RDC : Ouverture du procès de la tentative de coup d’État avec des accusations variées

RDC : Ouverture du procès de la tentative de coup d’État avec des accusations variées

Le procès concernant la tentative de coup d’État que l’armée de la République démocratique du Congo (RDC) aurait déjouée le 19 mai doit s’ouvrir vendredi à Kinshasa. Cinquante-trois accusés, dont plusieurs étrangers, sont impliqués.

L’audience se déroulera devant le tribunal militaire de Kinshasa-Gombe, à l’intérieur de la prison militaire de Ndolo, dans la capitale congolaise. Les chefs d’accusation incluent attentat, terrorisme, détention illégale d’armes et munitions de guerre, tentative d’assassinat, association de malfaiteurs, meurtre et financement du terrorisme.

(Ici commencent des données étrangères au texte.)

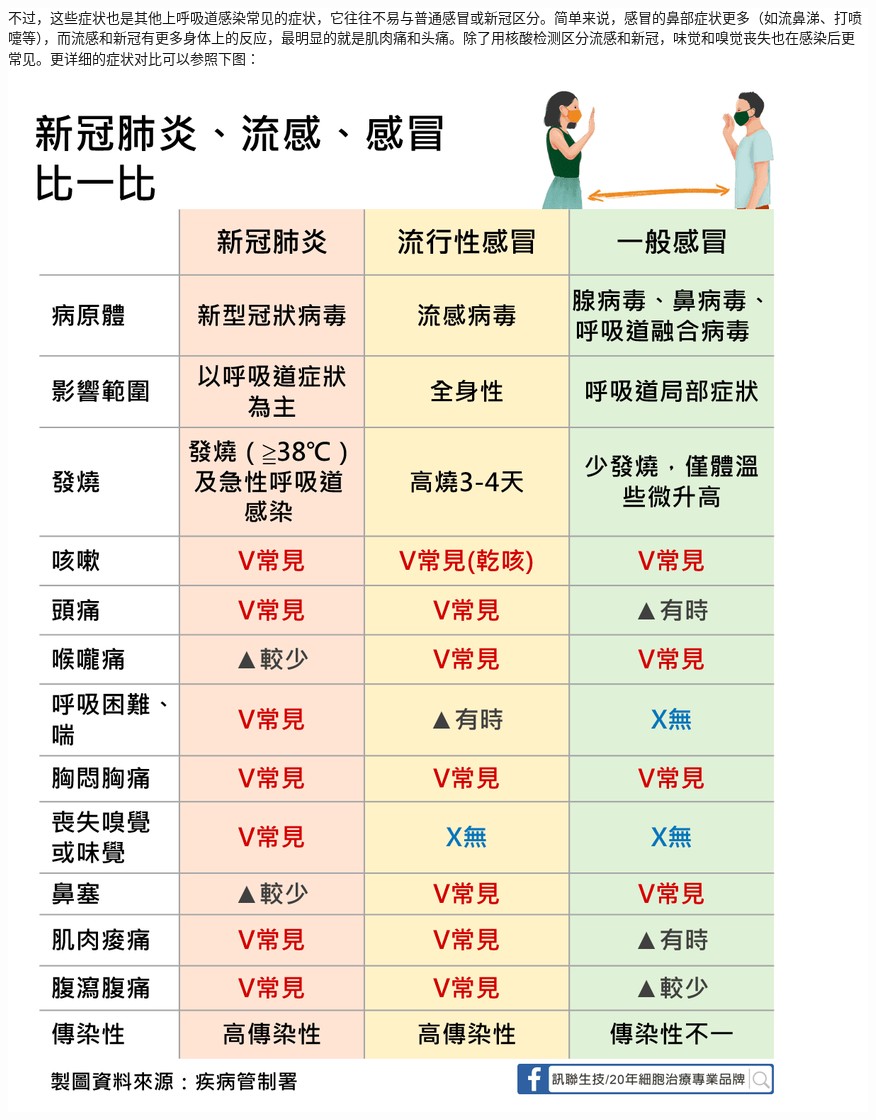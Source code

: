 不过，这些症状也是其他上呼吸道感染常见的症状，它往往不易与普通感冒或新冠区分。简单来说，感冒的鼻部症状更多（如流鼻涕、打喷嚏等），而流感和新冠有更多身体上的反应，最明显的就是肌肉痛和头痛。除了用核酸检测区分流感和新冠，味觉和嗅觉丧失也在感染后更常见。更详细的症状对比可以参照下图：

![boxcn19ROCavYngbBHbxwwiANqh](assets/1701828032-010a2e17a18204765a1bf48050ab81a9.png)
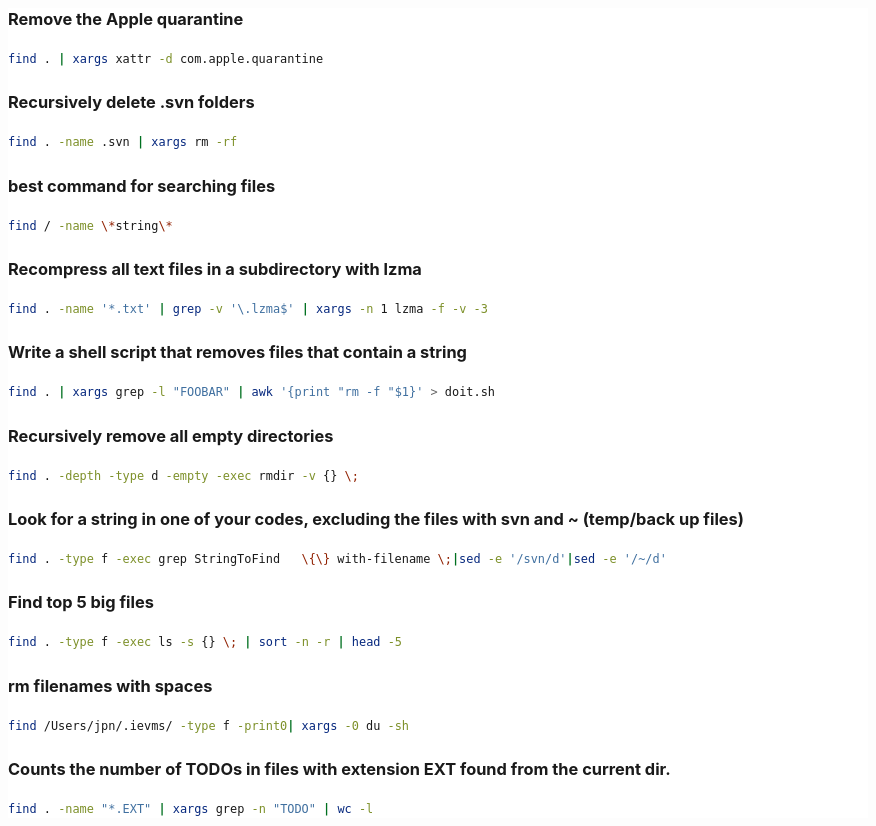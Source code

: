### Remove the Apple quarantine
```sh
find . | xargs xattr -d com.apple.quarantine
```

### Recursively delete .svn folders
```sh
find . -name .svn | xargs rm -rf
```

### best command for searching files
```sh
find / -name \*string\*
```

### Recompress all text files in a subdirectory with lzma
```sh
find . -name '*.txt' | grep -v '\.lzma$' | xargs -n 1 lzma -f -v -3
```

### Write a shell script that removes files that contain a string
```sh
find . | xargs grep -l "FOOBAR" | awk '{print "rm -f "$1}' > doit.sh
```

### Recursively remove all empty directories
```sh
find . -depth -type d -empty -exec rmdir -v {} \;
```

### Look for a string in one of your codes, excluding the files with svn and ~ (temp/back up files)
```sh
find . -type f -exec grep StringToFind   \{\} with-filename \;|sed -e '/svn/d'|sed -e '/~/d'
```

### Find top 5 big files
```sh
find . -type f -exec ls -s {} \; | sort -n -r | head -5
```

### rm filenames with spaces
```sh
find /Users/jpn/.ievms/ -type f -print0| xargs -0 du -sh
```

### Counts the number of TODOs in files with extension EXT found from the current dir.
```sh
find . -name "*.EXT" | xargs grep -n "TODO" | wc -l
```
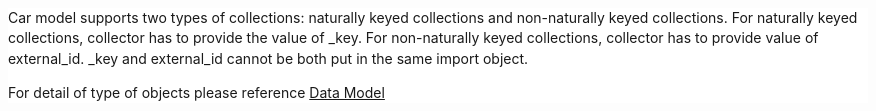 Car model supports two types of collections: naturally keyed collections and non-naturally keyed collections.
For naturally keyed collections, collector has to provide the value of \_key.
For non-naturally keyed collections, collector has to provide value of external_id.
\_key and external_id cannot be both put in the same import object.

For detail of type of objects please reference [Data Model](#Data-stored-in-CAR)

La nuit du 19 mai, plusieurs dizaines d’hommes armés avaient attaqué le domicile de Vital Kamerhe, devenu président de l’Assemblée nationale, avant d’investir le palais de la Nation. Les assaillants avaient brandi le drapeau du Zaïre et demandé la démission du président Félix Tshisekedi.

Les forces de sécurité avaient interpellé une quarantaine de personnes et tué quatre assaillants, dont leur chef Christian Malanga, Congolais de la diaspora aux États-Unis. Le porte-parole de l’armée avait parlé d’une tentative de coup d’État étouffée tandis que le gouvernement évoquait une tentative de déstabilisation des institutions.

Les partisans de Kamerhe estiment qu’il s’agissait plutôt d’une tentative d’assassinat, soulignant que les assaillants avaient d’abord attaqué sa résidence avant de se rendre au palais vide la nuit. La gestion opaque des interrogatoires des présumés putschistes suscite des questions quant à la capacité du procès à révéler toute la vérité.

Selon l’extrait de rôle de l’audience, parmi les accusés figurent Christian Malanga (décédé), son fils Marcel Malanga (de nationalité américaine), et deux autres ressortissants américains. Un Congolais naturalisé belge se trouve également parmi les prévenus. Une autre enquête est en cours concernant des exécutions sommaires présumées par les militaires après l’opération.